Postal address: Division for Electricity and Lightning Research, Box 534, SE-751 21 Uppsala, Sweden
Visiting address: Avdelningen för elektricitetslära, the Ångström Laboratory, Lägerhyddsvägen 1 (Polacksbacken, about 2 km south downtown Uppsala)
Fax: +46 (0)18 471 58 10
Web page: http://www.el.angstrom.uu.se/
Contact person: Professor Vernon Cooray, phone: +46 (0)18 471 58 09
Research connected to South Asia
Prof. Cooray is working on research connected to atmospheric discharges and lightning. His research group at Uppsala University has initiated a collaboration with scientists from three South Asian educational institutes, namely, the University of Colombo (UC), and the University of Peradeniya (UP), both in Sri Lanka, and the prestigeous Indian Institute of Science (IISc) in Bangalore, India.
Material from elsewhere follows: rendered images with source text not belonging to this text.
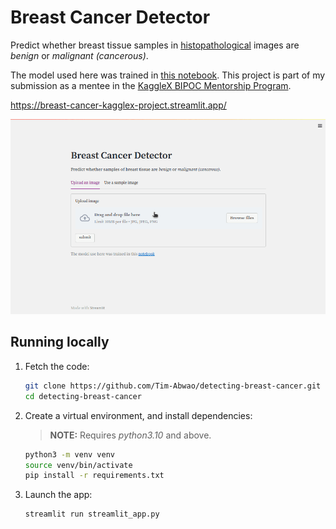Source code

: # Breast Cancer Detector

Predict whether breast tissue samples in [histopathological][hp] images are *benign* or *malignant (cancerous)*.

The model used here was trained in [this notebook][nb]. This project is part of my submission as a mentee in the [KaggleX BIPOC Mentorship Program][bipoc].

[hp]: https://en.wikipedia.org/wiki/Histopathology
[nb]: https://www.kaggle.com/code/timothyabwao/detecting-breast-cancer-with-computer-vision
[bipoc]: https://www.kaggle.com/kagglex-bipoc-mentorship-program

<https://breast-cancer-kagglex-project.streamlit.app/>

![screencast](screencast.gif)

## Running locally

1. Fetch the code:

    ```bash
    git clone https://github.com/Tim-Abwao/detecting-breast-cancer.git
    cd detecting-breast-cancer
    ```

2. Create a virtual environment, and install dependencies:

   >**NOTE:** Requires *python3.10* and above.

    ```bash
    python3 -m venv venv
    source venv/bin/activate
    pip install -r requirements.txt
    ```

3. Launch the app:

    ```bash
    streamlit run streamlit_app.py
    ```
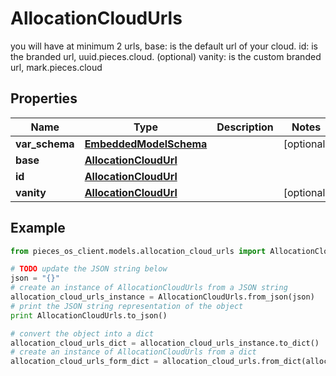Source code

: # AllocationCloudUrls

you will have at minimum 2 urls,  base: is the default url of your cloud.  id: is the branded url, uuid.pieces.cloud.  (optional) vanity: is the custom branded url, mark.pieces.cloud

## Properties

Name | Type | Description | Notes
------------ | ------------- | ------------- | -------------
**var_schema** | [**EmbeddedModelSchema**](EmbeddedModelSchema) |  | [optional] 
**base** | [**AllocationCloudUrl**](AllocationCloudUrl) |  | 
**id** | [**AllocationCloudUrl**](AllocationCloudUrl) |  | 
**vanity** | [**AllocationCloudUrl**](AllocationCloudUrl) |  | [optional] 

## Example

```python
from pieces_os_client.models.allocation_cloud_urls import AllocationCloudUrls

# TODO update the JSON string below
json = "{}"
# create an instance of AllocationCloudUrls from a JSON string
allocation_cloud_urls_instance = AllocationCloudUrls.from_json(json)
# print the JSON string representation of the object
print AllocationCloudUrls.to_json()

# convert the object into a dict
allocation_cloud_urls_dict = allocation_cloud_urls_instance.to_dict()
# create an instance of AllocationCloudUrls from a dict
allocation_cloud_urls_form_dict = allocation_cloud_urls.from_dict(allocation_cloud_urls_dict)
```



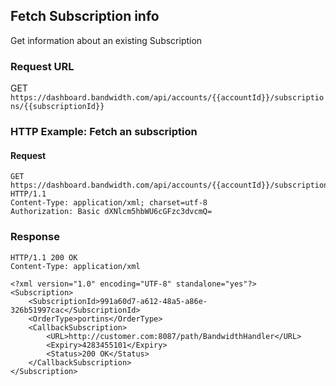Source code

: ## Fetch Subscription info
Get information about an existing Subscription

### Request URL
GET `https://dashboard.bandwidth.com/api/accounts/{{accountId}}/subscriptions/{{subscriptionId}}`

### HTTP Example: Fetch an subscription

#### Request
```http
GET https://dashboard.bandwidth.com/api/accounts/{{accountId}}/subscriptions/{{subscriptionId}} HTTP/1.1
Content-Type: application/xml; charset=utf-8
Authorization: Basic dXNlcm5hbWU6cGFzc3dvcmQ=
```

### Response
```http
HTTP/1.1 200 OK
Content-Type: application/xml

<?xml version="1.0" encoding="UTF-8" standalone="yes"?>
<Subscription>
    <SubscriptionId>991a60d7-a612-48a5-a86e-326b51997cac</SubscriptionId>
    <OrderType>portins</OrderType>
    <CallbackSubscription>
        <URL>http://customer.com:8087/path/BandwidthHandler</URL>
        <Expiry>4283455101</Expiry>
        <Status>200 OK</Status>
    </CallbackSubscription>
</Subscription>
```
The research will be specialized on lightning and electrical transients in tropical environments, in order to facilitate postgraduate education and strengthen the research activities related to the lightning and its effects, with power and telecommunication systems as the target. Both India and Sri Lanka are countries located in the tropical regions with high thunderstorm activity and this gives an excellent opportunity to carry out all the required field measurements with real lightning strikes. Also both UU and IISc have excellent high voltage laboratory facilities for testing of equipments and protection devices using lightning voltage and current sources representative of real lightning.
In October 2007, Prof. Cooray received SEK 450 000 as a three-years grant (2008-10) from the Swedish Research Links programme (funded by Sida and the Swedish Research Council) for this South Asia related project titled ”A collaborative research and education program between Sweden, India and Sri Lanka on the effects of tropical lightning flashes on power and telecommunication systems”. More information on the Swedish Research Links grants 2007.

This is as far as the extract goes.